Saat akhirnya jarum jam menunjuk angka empat, aku tak bisa memacu kendaraan dengan cepat seperti yang kubayangkan. Kepalaku masih agak pusing. Agak sulit fokus. Untuk mengalihkan pusing yang datang, aku mencoba melihat-lihat ke kanan-kiri jalanan. Saat itulah tanpa sengaja terlihat sebuah toko bunga.
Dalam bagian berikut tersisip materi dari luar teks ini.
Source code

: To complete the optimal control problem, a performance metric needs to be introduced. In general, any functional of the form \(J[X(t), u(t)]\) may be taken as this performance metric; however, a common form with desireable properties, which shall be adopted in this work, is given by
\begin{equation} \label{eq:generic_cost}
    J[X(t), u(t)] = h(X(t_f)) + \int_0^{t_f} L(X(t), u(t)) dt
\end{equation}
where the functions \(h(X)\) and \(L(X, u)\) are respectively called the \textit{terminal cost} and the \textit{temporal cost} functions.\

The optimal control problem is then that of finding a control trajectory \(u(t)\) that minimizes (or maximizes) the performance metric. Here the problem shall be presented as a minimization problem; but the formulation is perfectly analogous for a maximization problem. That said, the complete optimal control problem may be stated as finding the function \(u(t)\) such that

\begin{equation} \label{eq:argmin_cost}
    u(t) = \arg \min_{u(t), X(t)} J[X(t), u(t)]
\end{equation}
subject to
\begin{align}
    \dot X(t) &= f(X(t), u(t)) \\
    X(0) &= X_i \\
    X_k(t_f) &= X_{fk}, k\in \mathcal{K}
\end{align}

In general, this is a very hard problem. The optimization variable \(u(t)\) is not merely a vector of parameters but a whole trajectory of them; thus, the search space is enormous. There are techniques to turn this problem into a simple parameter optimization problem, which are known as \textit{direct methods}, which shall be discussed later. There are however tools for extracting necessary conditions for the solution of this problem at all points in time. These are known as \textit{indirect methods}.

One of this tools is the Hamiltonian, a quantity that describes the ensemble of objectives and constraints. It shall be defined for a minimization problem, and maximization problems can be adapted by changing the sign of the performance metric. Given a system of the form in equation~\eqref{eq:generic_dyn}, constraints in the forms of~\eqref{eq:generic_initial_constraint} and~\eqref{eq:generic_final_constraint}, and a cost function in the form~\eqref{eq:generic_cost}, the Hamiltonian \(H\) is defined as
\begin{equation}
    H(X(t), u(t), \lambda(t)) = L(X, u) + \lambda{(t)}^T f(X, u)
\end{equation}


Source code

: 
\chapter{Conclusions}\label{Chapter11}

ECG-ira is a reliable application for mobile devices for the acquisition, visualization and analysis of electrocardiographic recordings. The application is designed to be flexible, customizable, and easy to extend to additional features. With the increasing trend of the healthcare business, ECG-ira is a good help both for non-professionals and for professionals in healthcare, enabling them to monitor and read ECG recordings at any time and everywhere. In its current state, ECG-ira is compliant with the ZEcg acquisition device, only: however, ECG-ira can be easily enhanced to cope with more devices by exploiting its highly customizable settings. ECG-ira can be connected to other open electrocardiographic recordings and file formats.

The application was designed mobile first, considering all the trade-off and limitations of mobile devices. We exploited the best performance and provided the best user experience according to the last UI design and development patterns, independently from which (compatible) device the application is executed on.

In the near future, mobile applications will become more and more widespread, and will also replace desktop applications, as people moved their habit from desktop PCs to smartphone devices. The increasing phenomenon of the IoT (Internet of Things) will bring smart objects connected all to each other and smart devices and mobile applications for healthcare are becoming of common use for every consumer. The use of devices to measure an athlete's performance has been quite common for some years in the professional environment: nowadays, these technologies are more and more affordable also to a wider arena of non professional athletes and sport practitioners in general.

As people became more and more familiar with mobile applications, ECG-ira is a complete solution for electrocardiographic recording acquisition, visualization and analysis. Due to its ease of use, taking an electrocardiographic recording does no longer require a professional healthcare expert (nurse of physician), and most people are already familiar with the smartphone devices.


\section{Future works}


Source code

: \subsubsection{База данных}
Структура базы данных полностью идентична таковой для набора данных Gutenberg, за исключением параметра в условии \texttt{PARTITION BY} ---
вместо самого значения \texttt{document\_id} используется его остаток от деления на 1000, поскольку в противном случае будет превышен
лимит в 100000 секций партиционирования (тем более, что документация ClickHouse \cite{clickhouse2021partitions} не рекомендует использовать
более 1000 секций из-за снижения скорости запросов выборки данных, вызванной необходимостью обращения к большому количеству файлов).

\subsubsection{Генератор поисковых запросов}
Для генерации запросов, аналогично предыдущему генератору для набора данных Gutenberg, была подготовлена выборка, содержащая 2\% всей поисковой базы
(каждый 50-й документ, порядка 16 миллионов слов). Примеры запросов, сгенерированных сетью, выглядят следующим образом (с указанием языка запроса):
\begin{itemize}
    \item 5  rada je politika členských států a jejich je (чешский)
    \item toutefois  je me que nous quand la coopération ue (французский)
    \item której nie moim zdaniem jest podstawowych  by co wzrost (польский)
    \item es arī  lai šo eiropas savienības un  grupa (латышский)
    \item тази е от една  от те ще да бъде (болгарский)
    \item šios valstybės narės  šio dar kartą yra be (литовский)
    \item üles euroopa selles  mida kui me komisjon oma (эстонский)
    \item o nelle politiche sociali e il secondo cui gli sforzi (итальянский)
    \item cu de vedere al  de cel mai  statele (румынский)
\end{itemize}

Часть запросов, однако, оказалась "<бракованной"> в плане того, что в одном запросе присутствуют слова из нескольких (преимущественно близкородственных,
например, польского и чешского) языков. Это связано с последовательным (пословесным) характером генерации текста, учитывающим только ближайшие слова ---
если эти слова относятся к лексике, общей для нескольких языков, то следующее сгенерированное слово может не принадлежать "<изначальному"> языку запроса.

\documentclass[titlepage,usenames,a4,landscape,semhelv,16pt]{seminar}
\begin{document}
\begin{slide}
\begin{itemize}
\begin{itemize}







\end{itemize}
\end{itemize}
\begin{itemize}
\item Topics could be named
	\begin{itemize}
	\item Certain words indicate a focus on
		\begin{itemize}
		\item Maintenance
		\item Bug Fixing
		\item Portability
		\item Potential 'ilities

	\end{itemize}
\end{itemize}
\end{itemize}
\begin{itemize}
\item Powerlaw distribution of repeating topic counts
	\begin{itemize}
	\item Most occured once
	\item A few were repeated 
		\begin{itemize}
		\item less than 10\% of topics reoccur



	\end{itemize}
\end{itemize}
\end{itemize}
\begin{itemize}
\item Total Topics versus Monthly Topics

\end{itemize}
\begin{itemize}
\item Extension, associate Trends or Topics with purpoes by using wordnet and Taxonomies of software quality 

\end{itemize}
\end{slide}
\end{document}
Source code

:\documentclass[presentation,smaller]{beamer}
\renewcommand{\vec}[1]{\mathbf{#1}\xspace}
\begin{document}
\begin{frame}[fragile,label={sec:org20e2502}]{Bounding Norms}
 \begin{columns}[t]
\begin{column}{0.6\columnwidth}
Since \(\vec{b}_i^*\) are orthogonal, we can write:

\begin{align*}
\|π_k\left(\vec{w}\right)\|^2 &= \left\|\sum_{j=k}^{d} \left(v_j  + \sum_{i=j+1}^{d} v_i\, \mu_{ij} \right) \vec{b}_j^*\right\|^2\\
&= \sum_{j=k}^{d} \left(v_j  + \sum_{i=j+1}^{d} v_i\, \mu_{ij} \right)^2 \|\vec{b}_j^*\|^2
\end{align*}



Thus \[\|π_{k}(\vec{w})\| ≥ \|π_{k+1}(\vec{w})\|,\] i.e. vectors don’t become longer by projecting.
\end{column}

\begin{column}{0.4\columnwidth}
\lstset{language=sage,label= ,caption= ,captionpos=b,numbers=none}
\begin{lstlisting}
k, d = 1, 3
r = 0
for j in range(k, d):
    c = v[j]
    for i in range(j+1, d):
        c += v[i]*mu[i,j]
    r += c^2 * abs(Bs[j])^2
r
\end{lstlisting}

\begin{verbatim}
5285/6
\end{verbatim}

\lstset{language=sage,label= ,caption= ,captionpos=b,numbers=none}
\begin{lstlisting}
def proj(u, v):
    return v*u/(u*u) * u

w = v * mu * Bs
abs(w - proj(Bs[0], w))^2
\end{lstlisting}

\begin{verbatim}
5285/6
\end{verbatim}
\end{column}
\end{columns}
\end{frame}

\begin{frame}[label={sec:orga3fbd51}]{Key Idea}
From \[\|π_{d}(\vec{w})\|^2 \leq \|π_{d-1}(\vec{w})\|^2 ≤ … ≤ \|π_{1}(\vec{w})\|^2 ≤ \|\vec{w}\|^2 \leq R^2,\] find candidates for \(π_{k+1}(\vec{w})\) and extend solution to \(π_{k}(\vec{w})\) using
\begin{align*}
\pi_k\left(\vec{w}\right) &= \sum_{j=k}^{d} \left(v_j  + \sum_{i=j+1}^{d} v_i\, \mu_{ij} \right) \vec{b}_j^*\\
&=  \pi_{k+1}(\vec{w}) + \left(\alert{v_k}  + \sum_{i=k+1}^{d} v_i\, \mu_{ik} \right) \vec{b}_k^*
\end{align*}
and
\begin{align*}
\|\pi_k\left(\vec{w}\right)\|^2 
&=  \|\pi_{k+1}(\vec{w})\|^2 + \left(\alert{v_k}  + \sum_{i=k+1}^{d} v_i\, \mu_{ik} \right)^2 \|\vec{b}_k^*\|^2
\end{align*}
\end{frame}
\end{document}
Kuhentikan kendaraan dan parkir tepat di depan toko bunga itu. Di papan namanya terlihat jelas tulisan, “Menyediakan Bunga Segar”. Aku ragu sejenak. Warung kopi tempat teman-teman menunggu tak jauh lagi. Setiap kali akan ngopi, aku selalu lewat jalan ini, tapi tak pernah memerhatikan bahwa ada toko bunga di sekitar sini.
Kupaksakan – meskipun tak tahu dipaksa oleh apa dan untuk apa – diri untuk turun, membuka pintu toko kecil tersebut.
“Mau cari bunga apa?” sambut pegawai yang ada di sana.
Karena sebenarnya aku memang tak punya rencana membeli bunga, juga karena aku tak tahu apa-apa soal bunga, akhirnya yang keluar dari mulutku hanya, “Mawar. Merah. Setangkai.”
Pegawai itu dengan cekatan menyiapkan pesananku. Menambahkan sebuah bunga lain yang berukuran kecil sebagai pemanis. “Bonus,” ujarnya. Tak hanya itu, ia juga memberikan sebuah kertas kosong dan menempelkannya di dekat tangkai mawar. “Mau membuat ucapan apa?”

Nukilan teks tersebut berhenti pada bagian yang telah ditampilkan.